Eating too much food can result in obesity, which is regarded as a disease condition in itself, and can also lead to other diseases such as coronary heart disease.

Categorizing diseases

In many cases, it is an oversimplification to place a disease in just one category. For example, atherosclerosis (laying down fatty substances in arteries) increases as we age, so it can be classified as a degenerative disease. But our diet influences this process. If we eat more saturated fat, more fatty substances are laid down in our arteries. There is also a genetic component – some people are at increased risk of this disease because of genes inherited from their parents.
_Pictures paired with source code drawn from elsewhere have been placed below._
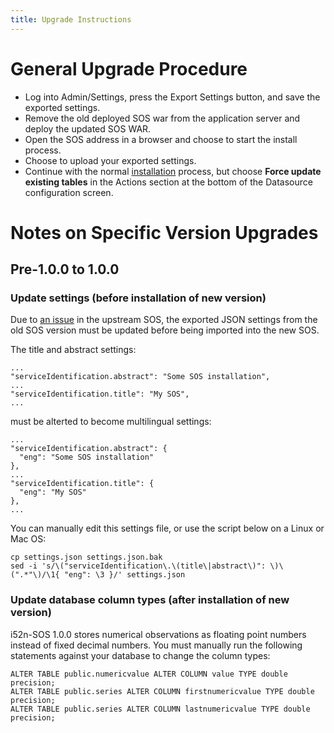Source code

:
 ```yaml
---
title: Upgrade Instructions
---
```


# General Upgrade Procedure

* Log into Admin/Settings, press the Export Settings button, and save the exported settings.
* Remove the old deployed SOS war from the application server and deploy the updated SOS WAR.
* Open the SOS address in a browser and choose to start the install process.
* Choose to upload your exported settings.
* Continue with the normal [installation](./install.html) process, but choose
  __Force update existing tables__ in the Actions section at the bottom of the Datasource configuration screen.

# Notes on Specific Version Upgrades

## Pre-1.0.0 to 1.0.0 <a name="1.0.0"></a>

### Update settings (before installation of new version)

Due to [an issue](https://github.com/52North/SOS/issues/231) in the upstream SOS, the exported JSON settings from 
the old SOS version must be updated before being imported into the new SOS.

The title and abstract settings:

    ...
    "serviceIdentification.abstract": "Some SOS installation",
    ...
    "serviceIdentification.title": "My SOS",
    ...

must be alterted to become multilingual settings:

    ...
    "serviceIdentification.abstract": {
      "eng": "Some SOS installation"
    },
    ...
    "serviceIdentification.title": {
      "eng": "My SOS"
    },
    ...

You can manually edit this settings file, or use the script below on a Linux or Mac OS:

    cp settings.json settings.json.bak
    sed -i 's/\("serviceIdentification\.\(title\|abstract\)": \)\(".*"\)/\1{ "eng": \3 }/' settings.json

### Update database column types (after installation of new version)

i52n-SOS 1.0.0 stores numerical observations as floating point numbers instead of fixed decimal numbers.
You must manually run the following statements against your database to change the column types:

    ALTER TABLE public.numericvalue ALTER COLUMN value TYPE double precision;
    ALTER TABLE public.series ALTER COLUMN firstnumericvalue TYPE double precision;
    ALTER TABLE public.series ALTER COLUMN lastnumericvalue TYPE double precision;

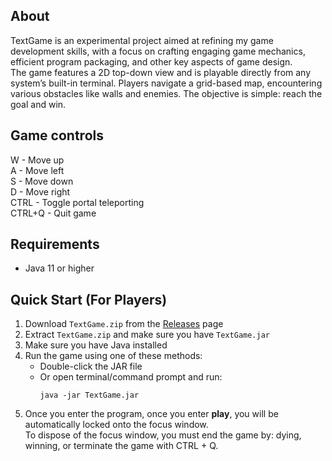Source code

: ## About
TextGame is an experimental project aimed at refining my game development skills, with a focus on crafting engaging game mechanics, efficient program packaging, and other key aspects of game design.
<br>
The game features a 2D top-down view and is playable directly from any system’s built-in terminal. Players navigate a grid-based map, encountering various obstacles like walls and enemies. The objective is simple: reach the goal and win.

## Game controls
  W - Move up <br/>
  A - Move left <br/>
  S - Move down <br/>
  D - Move right <br/>
  CTRL - Toggle portal teleporting <br/>
  CTRL+Q - Quit game <br/>

## Requirements
- Java 11 or higher

## Quick Start (For Players)
1. Download `TextGame.zip` from the [Releases](../../releases) page
2. Extract `TextGame.zip` and make sure you have `TextGame.jar`
3. Make sure you have Java installed
4. Run the game using one of these methods:
   - Double-click the JAR file
   - Or open terminal/command prompt and run:
     ```
     java -jar TextGame.jar
     ```
5. Once you enter the program, once you enter **play**, you will be automatically locked onto the focus window.<br/>
    To dispose of the focus window, you must end the game by: dying, winning, or terminate the game with CTRL + Q.
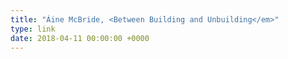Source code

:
 ```yaml
---
title: "Áine McBride, <Between Building and Unbuilding</em>"
type: link
date: 2018-04-11 00:00:00 +0000
---
```

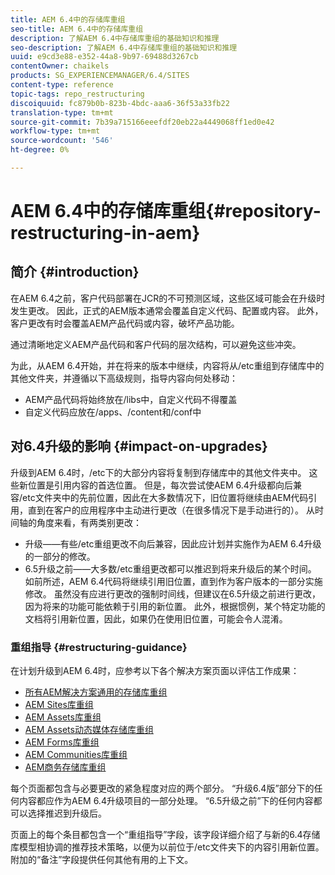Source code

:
 ```yaml
---
title: AEM 6.4中的存储库重组
seo-title: AEM 6.4中的存储库重组
description: 了解AEM 6.4中存储库重组的基础知识和推理
seo-description: 了解AEM 6.4中存储库重组的基础知识和推理
uuid: e9cd3e88-e352-44a8-9b97-69488d3267cb
contentOwner: chaikels
products: SG_EXPERIENCEMANAGER/6.4/SITES
content-type: reference
topic-tags: repo_restructuring
discoiquuid: fc879b0b-823b-4bdc-aaa6-36f53a33fb22
translation-type: tm+mt
source-git-commit: 7b39a715166eeefdf20eb22a4449068ff1ed0e42
workflow-type: tm+mt
source-wordcount: '546'
ht-degree: 0%

---
```



# AEM 6.4中的存储库重组{#repository-restructuring-in-aem}

## 简介 {#introduction}

在AEM 6.4之前，客户代码部署在JCR的不可预测区域，这些区域可能会在升级时发生更改。 因此，正式的AEM版本通常会覆盖自定义代码、配置或内容。 此外，客户更改有时会覆盖AEM产品代码或内容，破坏产品功能。

通过清晰地定义AEM产品代码和客户代码的层次结构，可以避免这些冲突。

为此，从AEM 6.4开始，并在将来的版本中继续，内容将从/etc重组到存储库中的其他文件夹，并遵循以下高级规则，指导内容向何处移动：

* AEM产品代码将始终放在/libs中，自定义代码不得覆盖
* 自定义代码应放在/apps、/content和/conf中

## 对6.4升级的影响 {#impact-on-upgrades}

升级到AEM 6.4时，/etc下的大部分内容将复制到存储库中的其他文件夹中。 这些新位置是引用内容的首选位置。 但是，每次尝试使AEM 6.4升级都向后兼容/etc文件夹中的先前位置，因此在大多数情况下，旧位置将继续由AEM代码引用，直到在客户的应用程序中主动进行更改（在很多情况下是手动进行的）。 从时间轴的角度来看，有两类别更改：

* 升级——有些/etc重组更改不向后兼容，因此应计划并实施作为AEM 6.4升级的一部分的修改。
* 6.5升级之前——大多数/etc重组更改都可以推迟到将来升级后的某个时间。 如前所述，AEM 6.4代码将继续引用旧位置，直到作为客户版本的一部分实施修改。 虽然没有应进行更改的强制时间线，但建议在6.5升级之前进行更改，因为将来的功能可能依赖于引用的新位置。 此外，根据惯例，某个特定功能的文档将引用新位置，因此，如果仍在使用旧位置，可能会令人混淆。

### 重组指导 {#restructuring-guidance}

在计划升级到AEM 6.4时，应参考以下各个解决方案页面以评估工作成果：

* [所有AEM解决方案通用的存储库重组](/help/sites-deploying/all-repository-restructuring-in-aem-6-4.md)
* [AEM Sites库重组](/help/sites-deploying/sites-repository-restructuring-in-aem-6-4.md)
* [AEM Assets库重组](/help/sites-deploying/assets-repository-restructuring-in-aem-6-4.md)
* [AEM Assets动态媒体存储库重组](/help/sites-deploying/dynamicmedia-repository-restructuring-in-aem-6-4.md)
* [AEM Forms库重组](/help/sites-deploying/forms-repository-restructuring-in-aem-6-4.md)
* [AEM Communities库重组](/help/sites-deploying/communities-repository-restructuring-in-aem-6-4.md)
* [AEM商务存储库重组](/help/sites-deploying/ecommerce-repository-restructuring-in-aem-6-4.md)

每个页面都包含与必要更改的紧急程度对应的两个部分。 “升级6.4版”部分下的任何内容都应作为AEM 6.4升级项目的一部分处理。 “6.5升级之前”下的任何内容都可以选择推迟到升级后。

页面上的每个条目都包含一个“重组指导”字段，该字段详细介绍了与新的6.4存储库模型相协调的推荐技术策略，以便为以前位于/etc文件夹下的内容引用新位置。 附加的“备注”字段提供任何其他有用的上下文。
Stress and high blood pressure increase the rate at which atherosclerosis develops, and these can be the result of our lifestyle. Clearly, atherosclerosis does not fit neatly into any one category. It is best to consider such conditions as multi-factorial.

Functional diseases

In some cases, there is an obvious ‘malfunction’ of an organ or system, without there being any obvious damage or physical sign of disease in the organ. Because of the malfunction, these diseases are called functional diseases, for example, heart disease. Several intestinal conditions fall into this category. In many forms of Irritable Bowel Syndrome (IBS), there is no sign of damage or disease in the large intestine, yet the large intestine does not function normally. Myalgic Encephalopathy (ME or Chronic Fatigue Syndrome) is another functional disease. In this condition, for no apparent reason, the sufferer is drained of all energy and the simplest task can be an extreme effort. However, some biologists believe that there must be some kind of abnormality in the organs involved in functional diseases. For example, there is some evidence to suggest that, in ME, many of the mitochondria (which release energy in respiration) are abnormal. If this is true, then it may be that functional diseases are really just like other forms of disease, but the precise cause is yet to be discovered.